Start of Source data
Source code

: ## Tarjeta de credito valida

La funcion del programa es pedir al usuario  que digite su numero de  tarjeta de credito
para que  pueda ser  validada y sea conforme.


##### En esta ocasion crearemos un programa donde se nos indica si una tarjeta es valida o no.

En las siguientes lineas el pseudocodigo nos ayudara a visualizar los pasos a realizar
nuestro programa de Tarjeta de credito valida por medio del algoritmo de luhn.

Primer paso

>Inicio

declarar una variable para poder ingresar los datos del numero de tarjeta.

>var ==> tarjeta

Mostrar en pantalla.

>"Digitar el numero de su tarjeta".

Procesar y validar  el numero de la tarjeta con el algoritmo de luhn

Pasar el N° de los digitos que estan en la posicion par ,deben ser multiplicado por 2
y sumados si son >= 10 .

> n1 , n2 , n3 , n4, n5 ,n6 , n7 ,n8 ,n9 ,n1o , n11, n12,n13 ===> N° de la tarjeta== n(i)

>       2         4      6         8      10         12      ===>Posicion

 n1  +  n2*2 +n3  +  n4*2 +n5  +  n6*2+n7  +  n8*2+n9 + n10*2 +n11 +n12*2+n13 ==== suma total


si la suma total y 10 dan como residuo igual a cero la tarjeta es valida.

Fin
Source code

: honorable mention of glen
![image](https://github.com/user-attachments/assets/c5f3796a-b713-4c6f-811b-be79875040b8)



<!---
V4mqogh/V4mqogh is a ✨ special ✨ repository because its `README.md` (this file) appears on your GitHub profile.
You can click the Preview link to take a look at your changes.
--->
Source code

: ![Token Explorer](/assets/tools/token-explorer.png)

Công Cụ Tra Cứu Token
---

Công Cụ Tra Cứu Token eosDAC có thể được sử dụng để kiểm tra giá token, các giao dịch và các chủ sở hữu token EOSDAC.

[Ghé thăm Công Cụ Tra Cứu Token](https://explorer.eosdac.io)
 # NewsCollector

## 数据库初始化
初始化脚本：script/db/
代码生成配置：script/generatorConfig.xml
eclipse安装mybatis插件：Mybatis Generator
End of Source data
To do
Word for word, write out each of the records shown above.

Task answer
Source code

: ## Tarjeta de credito valida

La funcion del programa es pedir al usuario  que digite su numero de  tarjeta de credito
para que  pueda ser  validada y sea conforme.


##### En esta ocasion crearemos un programa donde se nos indica si una tarjeta es valida o no.

En las siguientes lineas el pseudocodigo nos ayudara a visualizar los pasos a realizar
nuestro programa de Tarjeta de credito valida por medio del algoritmo de luhn.

Primer paso

>Inicio

declarar una variable para poder ingresar los datos del numero de tarjeta.

>var ==> tarjeta

Mostrar en pantalla.

>"Digitar el numero de su tarjeta".

Procesar y validar  el numero de la tarjeta con el algoritmo de luhn

Pasar el N° de los digitos que estan en la posicion par ,deben ser multiplicado por 2
y sumados si son >= 10 .

> n1 , n2 , n3 , n4, n5 ,n6 , n7 ,n8 ,n9 ,n1o , n11, n12,n13 ===> N° de la tarjeta== n(i)

>       2         4      6         8      10         12      ===>Posicion

 n1  +  n2*2 +n3  +  n4*2 +n5  +  n6*2+n7  +  n8*2+n9 + n10*2 +n11 +n12*2+n13 ==== suma total


si la suma total y 10 dan como residuo igual a cero la tarjeta es valida.

Fin
Source code

: honorable mention of glen
![image](https://github.com/user-attachments/assets/c5f3796a-b713-4c6f-811b-be79875040b8)



<!---
V4mqogh/V4mqogh is a ✨ special ✨ repository because its `README.md` (this file) appears on your GitHub profile.
You can click the Preview link to take a look at your changes.
--->
Source code

: ![Token Explorer](/assets/tools/token-explorer.png)

Công Cụ Tra Cứu Token
---

Công Cụ Tra Cứu Token eosDAC có thể được sử dụng để kiểm tra giá token, các giao dịch và các chủ sở hữu token EOSDAC.

[Ghé thăm Công Cụ Tra Cứu Token](https://explorer.eosdac.io)
 # NewsCollector

## 数据库初始化
初始化脚本：script/db/
代码生成配置：script/generatorConfig.xml
eclipse安装mybatis插件：Mybatis Generator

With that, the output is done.